次に春朗は御用絵師・狩野融川の門をたたくが、ここでも問題発言をし、師を怒らせ、破門にされる。進取の気性に富む春朗は、旧弊な体質に馴染めなかったのだ。
京都では、写生派の円山応挙(1733~95)が眼鏡絵(めがねえ)を描き、浮絵風の風景画を発表していた。別名くぼみ絵という浮絵とは、西洋画の技法である線遠近法(消失点を1点に絞る)を取り入れた日本独自の描法である。
江戸でも歌川豊春が西洋銅版画を参考に浮絵を開拓していた。
狩野派を追われた春朗は、1795年に大和絵装飾画の作風と琳派の画風などあらゆる画法修得に努めた。既に黄表紙の挿絵の仕事は減っていたが、代わって狂歌絵本や摺物の仕事が舞い込んできた。

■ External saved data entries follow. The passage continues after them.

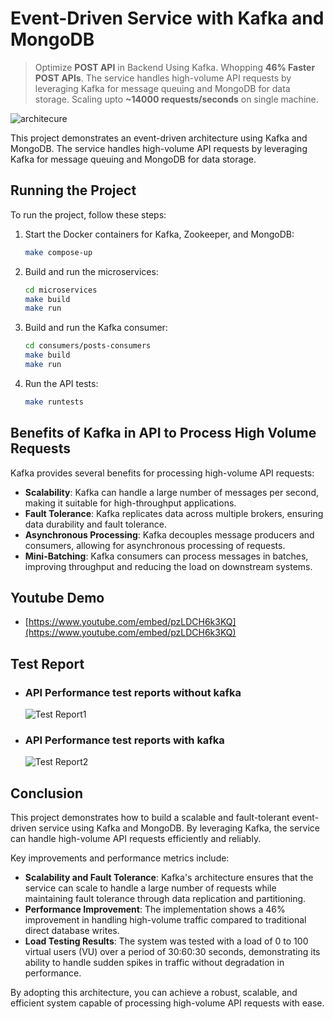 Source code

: # Event-Driven Service with Kafka and MongoDB

> Optimize **POST API** in Backend Using Kafka. Whopping **46% Faster POST APIs**. The service handles high-volume API requests by leveraging Kafka for message queuing and MongoDB for data storage. Scaling upto **~14000 requests/seconds** on single machine.

![architecure](assets/personalBlogs/images/event-arch.png)

This project demonstrates an event-driven architecture using Kafka and MongoDB. The service handles high-volume API requests by leveraging Kafka for message queuing and MongoDB for data storage.


## Running the Project

To run the project, follow these steps:

1. Start the Docker containers for Kafka, Zookeeper, and MongoDB:

    ```sh
    make compose-up
    ```

2. Build and run the microservices:

    ```sh
    cd microservices
    make build
    make run
    ```

3. Build and run the Kafka consumer:

    ```sh
    cd consumers/posts-consumers
    make build
    make run
    ```

4. Run the API tests:

    ```sh
    make runtests
    ```

## Benefits of Kafka in API to Process High Volume Requests

Kafka provides several benefits for processing high-volume API requests:

- **Scalability**: Kafka can handle a large number of messages per second, making it suitable for high-throughput applications.
- **Fault Tolerance**: Kafka replicates data across multiple brokers, ensuring data durability and fault tolerance.
- **Asynchronous Processing**: Kafka decouples message producers and consumers, allowing for asynchronous processing of requests.
- **Mini-Batching**: Kafka consumers can process messages in batches, improving throughput and reducing the load on downstream systems.

## Youtube Demo

- [https://www.youtube.com/embed/pzLDCH6k3KQ](https://www.youtube.com/embed/pzLDCH6k3KQ)

## Test Report

- ### API Performance test reports without kafka

    ![Test Report1](assets/personalBlogs/images/event-test-reports-without-kafka.png)

- ### API Performance test reports with kafka

    ![Test Report2](assets/personalBlogs/images/event-test-reports-with-kafka.png)


## Conclusion

This project demonstrates how to build a scalable and fault-tolerant event-driven service using Kafka and MongoDB. By leveraging Kafka, the service can handle high-volume API requests efficiently and reliably.

Key improvements and performance metrics include:

- **Scalability and Fault Tolerance**: Kafka's architecture ensures that the service can scale to handle a large number of requests while maintaining fault tolerance through data replication and partitioning.
- **Performance Improvement**: The implementation shows a 46% improvement in handling high-volume traffic compared to traditional direct database writes.
- **Load Testing Results**: The system was tested with a load of 0 to 100 virtual users (VU) over a period of 30:60:30 seconds, demonstrating its ability to handle sudden spikes in traffic without degradation in performance.

By adopting this architecture, you can achieve a robust, scalable, and efficient system capable of processing high-volume API requests with ease.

この頃、春朗は雪舟の画風に通じ、安土桃山時代の雲谷等顔系の町絵師・三世堤等琳と知り合うことになる。等琳は、幟画(のぼりが)・祭礼の絵・行燈(あんどん)・摺物・うちわなど、実用に即した仕事を一手に引き受け、絵師仲間ではかなりの勢力を誇っていた。実用を伴う仕事柄、注文は多く、弟子も集まり、江戸や地方の神社仏閣にまで出張して絵馬額や欄間などの彩色を手がけていた。
何にもとらわれない一介の町絵師・等琳と北斎はうまが合い、北斎は師の等琳からあらゆる恩恵を受けている。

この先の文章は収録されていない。